Perhaps you’re dealing with more severe flooding or wildfires in your area. Rising sea levels are causing streets to flood during high tides in several regions, resulting in “sunny day flooding.” 

Because the sea level has risen to the point where their original position is no longer livable, several whole coastal settlements in Alaska are being relocated.

Climate change also heightens the risk of human-caused conflict due to a lack of resources such as food and water, which becomes less reliable as growing seasons shift and seasons become less predictable.

Does deforestation contribute to climate change?

Deforestation does, in fact, contribute to climate change in a few ways. Because forests are one of our most significant natural carbon storage systems, they lose their potential to store greenhouse gases when they are chopped down.

Even more carbon is released into the atmosphere when trees are burned. Forests are among the most effective “natural climate solutions” available on the globe. 

If we can reduce or stop deforestation and manage natural land such that it is healthy, we could accomplish up to one third of the emission reductions needed by 2030 to avoid global temperatures from increasing more than 2°C (3.6°C).

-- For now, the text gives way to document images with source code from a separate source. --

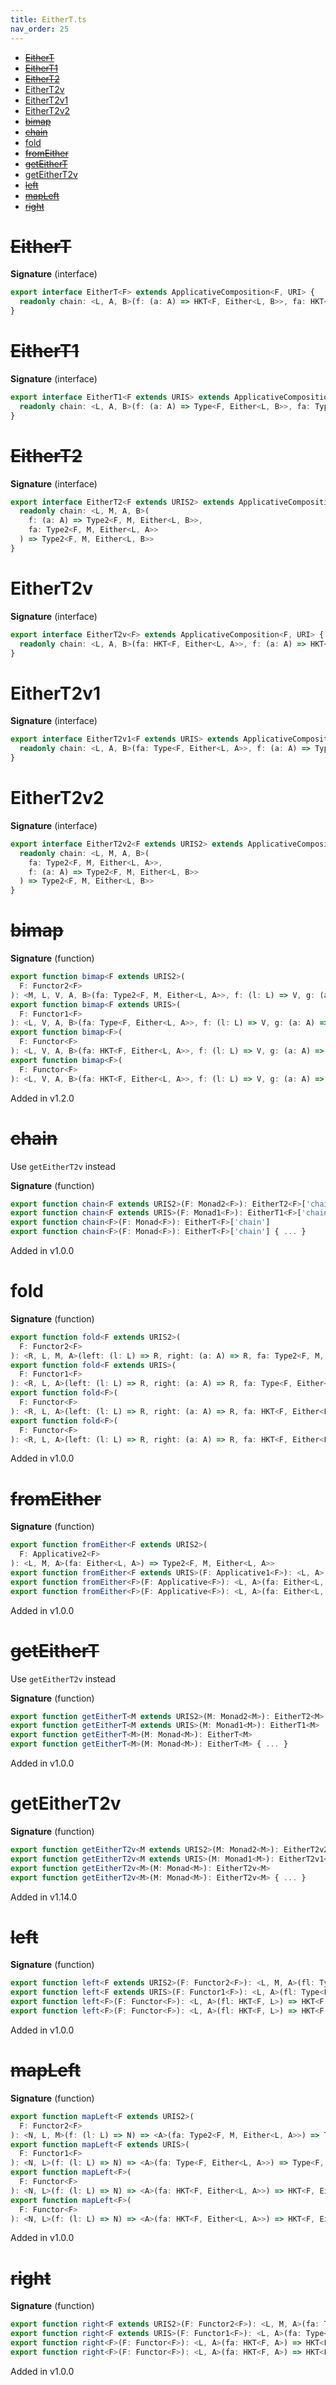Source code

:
 ```yaml
---
title: EitherT.ts
nav_order: 25
---
```


<!-- START doctoc generated TOC please keep comment here to allow auto update -->
<!-- DON'T EDIT THIS SECTION, INSTEAD RE-RUN doctoc TO UPDATE -->


- [~~EitherT~~](#eithert)
- [~~EitherT1~~](#eithert1)
- [~~EitherT2~~](#eithert2)
- [EitherT2v](#eithert2v)
- [EitherT2v1](#eithert2v1)
- [EitherT2v2](#eithert2v2)
- [~~bimap~~](#bimap)
- [~~chain~~](#chain)
- [fold](#fold)
- [~~fromEither~~](#fromeither)
- [~~getEitherT~~](#geteithert)
- [getEitherT2v](#geteithert2v)
- [~~left~~](#left)
- [~~mapLeft~~](#mapleft)
- [~~right~~](#right)

<!-- END doctoc generated TOC please keep comment here to allow auto update -->

# ~~EitherT~~

**Signature** (interface)

```ts
export interface EitherT<F> extends ApplicativeComposition<F, URI> {
  readonly chain: <L, A, B>(f: (a: A) => HKT<F, Either<L, B>>, fa: HKT<F, Either<L, A>>) => HKT<F, Either<L, B>>
}
```

# ~~EitherT1~~

**Signature** (interface)

```ts
export interface EitherT1<F extends URIS> extends ApplicativeComposition12<F, URI> {
  readonly chain: <L, A, B>(f: (a: A) => Type<F, Either<L, B>>, fa: Type<F, Either<L, A>>) => Type<F, Either<L, B>>
}
```

# ~~EitherT2~~

**Signature** (interface)

```ts
export interface EitherT2<F extends URIS2> extends ApplicativeComposition22<F, URI> {
  readonly chain: <L, M, A, B>(
    f: (a: A) => Type2<F, M, Either<L, B>>,
    fa: Type2<F, M, Either<L, A>>
  ) => Type2<F, M, Either<L, B>>
}
```

# EitherT2v

**Signature** (interface)

```ts
export interface EitherT2v<F> extends ApplicativeComposition<F, URI> {
  readonly chain: <L, A, B>(fa: HKT<F, Either<L, A>>, f: (a: A) => HKT<F, Either<L, B>>) => HKT<F, Either<L, B>>
}
```

# EitherT2v1

**Signature** (interface)

```ts
export interface EitherT2v1<F extends URIS> extends ApplicativeComposition12<F, URI> {
  readonly chain: <L, A, B>(fa: Type<F, Either<L, A>>, f: (a: A) => Type<F, Either<L, B>>) => Type<F, Either<L, B>>
}
```

# EitherT2v2

**Signature** (interface)

```ts
export interface EitherT2v2<F extends URIS2> extends ApplicativeComposition22<F, URI> {
  readonly chain: <L, M, A, B>(
    fa: Type2<F, M, Either<L, A>>,
    f: (a: A) => Type2<F, M, Either<L, B>>
  ) => Type2<F, M, Either<L, B>>
}
```

# ~~bimap~~

**Signature** (function)

```ts
export function bimap<F extends URIS2>(
  F: Functor2<F>
): <M, L, V, A, B>(fa: Type2<F, M, Either<L, A>>, f: (l: L) => V, g: (a: A) => B) => Type2<F, M, Either<V, B>>
export function bimap<F extends URIS>(
  F: Functor1<F>
): <L, V, A, B>(fa: Type<F, Either<L, A>>, f: (l: L) => V, g: (a: A) => B) => Type<F, Either<V, B>>
export function bimap<F>(
  F: Functor<F>
): <L, V, A, B>(fa: HKT<F, Either<L, A>>, f: (l: L) => V, g: (a: A) => B) => HKT<F, Either<V, B>>
export function bimap<F>(
  F: Functor<F>
): <L, V, A, B>(fa: HKT<F, Either<L, A>>, f: (l: L) => V, g: (a: A) => B) => HKT<F, Either<V, B>> { ... }
```

Added in v1.2.0

# ~~chain~~

Use `getEitherT2v` instead

**Signature** (function)

```ts
export function chain<F extends URIS2>(F: Monad2<F>): EitherT2<F>['chain']
export function chain<F extends URIS>(F: Monad1<F>): EitherT1<F>['chain']
export function chain<F>(F: Monad<F>): EitherT<F>['chain']
export function chain<F>(F: Monad<F>): EitherT<F>['chain'] { ... }
```

Added in v1.0.0

# fold

**Signature** (function)

```ts
export function fold<F extends URIS2>(
  F: Functor2<F>
): <R, L, M, A>(left: (l: L) => R, right: (a: A) => R, fa: Type2<F, M, Either<L, A>>) => Type2<F, M, R>
export function fold<F extends URIS>(
  F: Functor1<F>
): <R, L, A>(left: (l: L) => R, right: (a: A) => R, fa: Type<F, Either<L, A>>) => Type<F, R>
export function fold<F>(
  F: Functor<F>
): <R, L, A>(left: (l: L) => R, right: (a: A) => R, fa: HKT<F, Either<L, A>>) => HKT<F, R>
export function fold<F>(
  F: Functor<F>
): <R, L, A>(left: (l: L) => R, right: (a: A) => R, fa: HKT<F, Either<L, A>>) => HKT<F, R> { ... }
```

Added in v1.0.0

# ~~fromEither~~

**Signature** (function)

```ts
export function fromEither<F extends URIS2>(
  F: Applicative2<F>
): <L, M, A>(fa: Either<L, A>) => Type2<F, M, Either<L, A>>
export function fromEither<F extends URIS>(F: Applicative1<F>): <L, A>(fa: Either<L, A>) => Type<F, Either<L, A>>
export function fromEither<F>(F: Applicative<F>): <L, A>(fa: Either<L, A>) => HKT<F, Either<L, A>>
export function fromEither<F>(F: Applicative<F>): <L, A>(fa: Either<L, A>) => HKT<F, Either<L, A>> { ... }
```

Added in v1.0.0

# ~~getEitherT~~

Use `getEitherT2v` instead

**Signature** (function)

```ts
export function getEitherT<M extends URIS2>(M: Monad2<M>): EitherT2<M>
export function getEitherT<M extends URIS>(M: Monad1<M>): EitherT1<M>
export function getEitherT<M>(M: Monad<M>): EitherT<M>
export function getEitherT<M>(M: Monad<M>): EitherT<M> { ... }
```

Added in v1.0.0

# getEitherT2v

**Signature** (function)

```ts
export function getEitherT2v<M extends URIS2>(M: Monad2<M>): EitherT2v2<M>
export function getEitherT2v<M extends URIS>(M: Monad1<M>): EitherT2v1<M>
export function getEitherT2v<M>(M: Monad<M>): EitherT2v<M>
export function getEitherT2v<M>(M: Monad<M>): EitherT2v<M> { ... }
```

Added in v1.14.0

# ~~left~~

**Signature** (function)

```ts
export function left<F extends URIS2>(F: Functor2<F>): <L, M, A>(fl: Type2<F, M, L>) => Type2<F, M, Either<L, A>>
export function left<F extends URIS>(F: Functor1<F>): <L, A>(fl: Type<F, L>) => Type<F, Either<L, A>>
export function left<F>(F: Functor<F>): <L, A>(fl: HKT<F, L>) => HKT<F, Either<L, A>>
export function left<F>(F: Functor<F>): <L, A>(fl: HKT<F, L>) => HKT<F, Either<L, A>> { ... }
```

Added in v1.0.0

# ~~mapLeft~~

**Signature** (function)

```ts
export function mapLeft<F extends URIS2>(
  F: Functor2<F>
): <N, L, M>(f: (l: L) => N) => <A>(fa: Type2<F, M, Either<L, A>>) => Type2<F, M, Either<N, A>>
export function mapLeft<F extends URIS>(
  F: Functor1<F>
): <N, L>(f: (l: L) => N) => <A>(fa: Type<F, Either<L, A>>) => Type<F, Either<N, A>>
export function mapLeft<F>(
  F: Functor<F>
): <N, L>(f: (l: L) => N) => <A>(fa: HKT<F, Either<L, A>>) => HKT<F, Either<N, A>>
export function mapLeft<F>(
  F: Functor<F>
): <N, L>(f: (l: L) => N) => <A>(fa: HKT<F, Either<L, A>>) => HKT<F, Either<N, A>> { ... }
```

Added in v1.0.0

# ~~right~~

**Signature** (function)

```ts
export function right<F extends URIS2>(F: Functor2<F>): <L, M, A>(fa: Type2<F, M, A>) => Type2<F, M, Either<L, A>>
export function right<F extends URIS>(F: Functor1<F>): <L, A>(fa: Type<F, A>) => Type<F, Either<L, A>>
export function right<F>(F: Functor<F>): <L, A>(fa: HKT<F, A>) => HKT<F, Either<L, A>>
export function right<F>(F: Functor<F>): <L, A>(fa: HKT<F, A>) => HKT<F, Either<L, A>> { ... }
```

Added in v1.0.0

That’s the same as putting an end to all oil burning across the planet.

What are solutions to climate change?

To avoid the worst effects of climate change, the Intergovernmental Panel on Climate Change (IPCC) recommends that carbon emissions be reduced to the point where global warming is limited to no more than 1.5 degrees Celsius (3 degrees Fahrenheit).

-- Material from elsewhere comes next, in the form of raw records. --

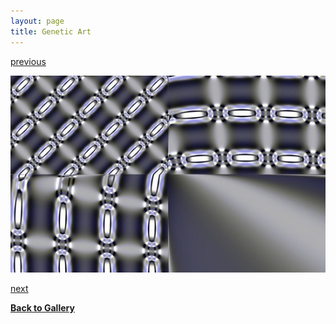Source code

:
 ```yaml
---
layout: page
title: Genetic Art
---
```


[previous](page5-1003-full.html)

![](page5-1004-full.jpg)

[next](page5-1005-full.html)		

[**Back to Gallery**](../index.html)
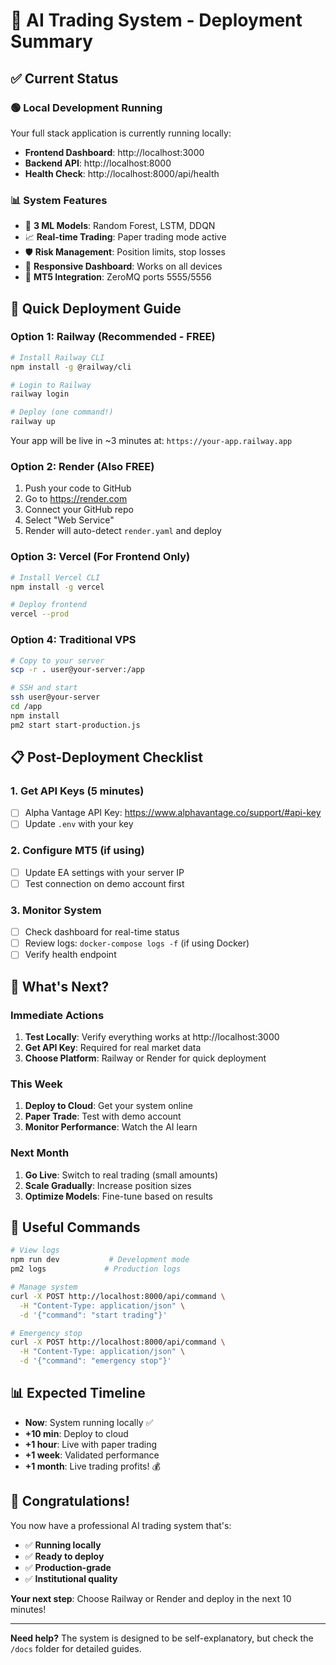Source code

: # 🎉 AI Trading System - Deployment Summary

## ✅ Current Status

### 🟢 **Local Development Running**
Your full stack application is currently running locally:

- **Frontend Dashboard**: http://localhost:3000
- **Backend API**: http://localhost:8000
- **Health Check**: http://localhost:8000/api/health

### 📊 **System Features**
- 🧠 **3 ML Models**: Random Forest, LSTM, DDQN
- 📈 **Real-time Trading**: Paper trading mode active
- 🛡️ **Risk Management**: Position limits, stop losses
- 📱 **Responsive Dashboard**: Works on all devices
- 🔌 **MT5 Integration**: ZeroMQ ports 5555/5556

## 🚀 **Quick Deployment Guide**

### **Option 1: Railway (Recommended - FREE)**
```bash
# Install Railway CLI
npm install -g @railway/cli

# Login to Railway
railway login

# Deploy (one command!)
railway up
```
Your app will be live in ~3 minutes at: `https://your-app.railway.app`

### **Option 2: Render (Also FREE)**
1. Push your code to GitHub
2. Go to https://render.com
3. Connect your GitHub repo
4. Select "Web Service"
5. Render will auto-detect `render.yaml` and deploy

### **Option 3: Vercel (For Frontend Only)**
```bash
# Install Vercel CLI
npm install -g vercel

# Deploy frontend
vercel --prod
```

### **Option 4: Traditional VPS**
```bash
# Copy to your server
scp -r . user@your-server:/app

# SSH and start
ssh user@your-server
cd /app
npm install
pm2 start start-production.js
```

## 📋 **Post-Deployment Checklist**

### 1. **Get API Keys** (5 minutes)
- [ ] Alpha Vantage API Key: https://www.alphavantage.co/support/#api-key
- [ ] Update `.env` with your key

### 2. **Configure MT5** (if using)
- [ ] Update EA settings with your server IP
- [ ] Test connection on demo account first

### 3. **Monitor System**
- [ ] Check dashboard for real-time status
- [ ] Review logs: `docker-compose logs -f` (if using Docker)
- [ ] Verify health endpoint

## 🎯 **What's Next?**

### **Immediate Actions**
1. **Test Locally**: Verify everything works at http://localhost:3000
2. **Get API Key**: Required for real market data
3. **Choose Platform**: Railway or Render for quick deployment

### **This Week**
1. **Deploy to Cloud**: Get your system online
2. **Paper Trade**: Test with demo account
3. **Monitor Performance**: Watch the AI learn

### **Next Month**
1. **Go Live**: Switch to real trading (small amounts)
2. **Scale Gradually**: Increase position sizes
3. **Optimize Models**: Fine-tune based on results

## 🔧 **Useful Commands**

```bash
# View logs
npm run dev           # Development mode
pm2 logs             # Production logs

# Manage system
curl -X POST http://localhost:8000/api/command \
  -H "Content-Type: application/json" \
  -d '{"command": "start trading"}'

# Emergency stop
curl -X POST http://localhost:8000/api/command \
  -H "Content-Type: application/json" \
  -d '{"command": "emergency stop"}'
```

## 📊 **Expected Timeline**

- **Now**: System running locally ✅
- **+10 min**: Deploy to cloud
- **+1 hour**: Live with paper trading
- **+1 week**: Validated performance
- **+1 month**: Live trading profits! 💰

## 🎉 **Congratulations!**

You now have a professional AI trading system that's:
- ✅ **Running locally**
- ✅ **Ready to deploy**
- ✅ **Production-grade**
- ✅ **Institutional quality**

**Your next step**: Choose Railway or Render and deploy in the next 10 minutes!

---

**Need help?** The system is designed to be self-explanatory, but check the `/docs` folder for detailed guides.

To do so, we must commit as a planet to achieving net zero carbon emissions by 2050. This is no minor task, and achieving the goal will need a combination of solutions.

All sectors of our economy will need to move away from carbon-emitting fossil fuels, expand our use of sustainable energy sources like wind and solar, harness the power of nature to trap carbon, and implement carbon-capture-and-storage technology.

This transition will happen much faster and more cost-effectively if governments enact an economy-wide price on carbon.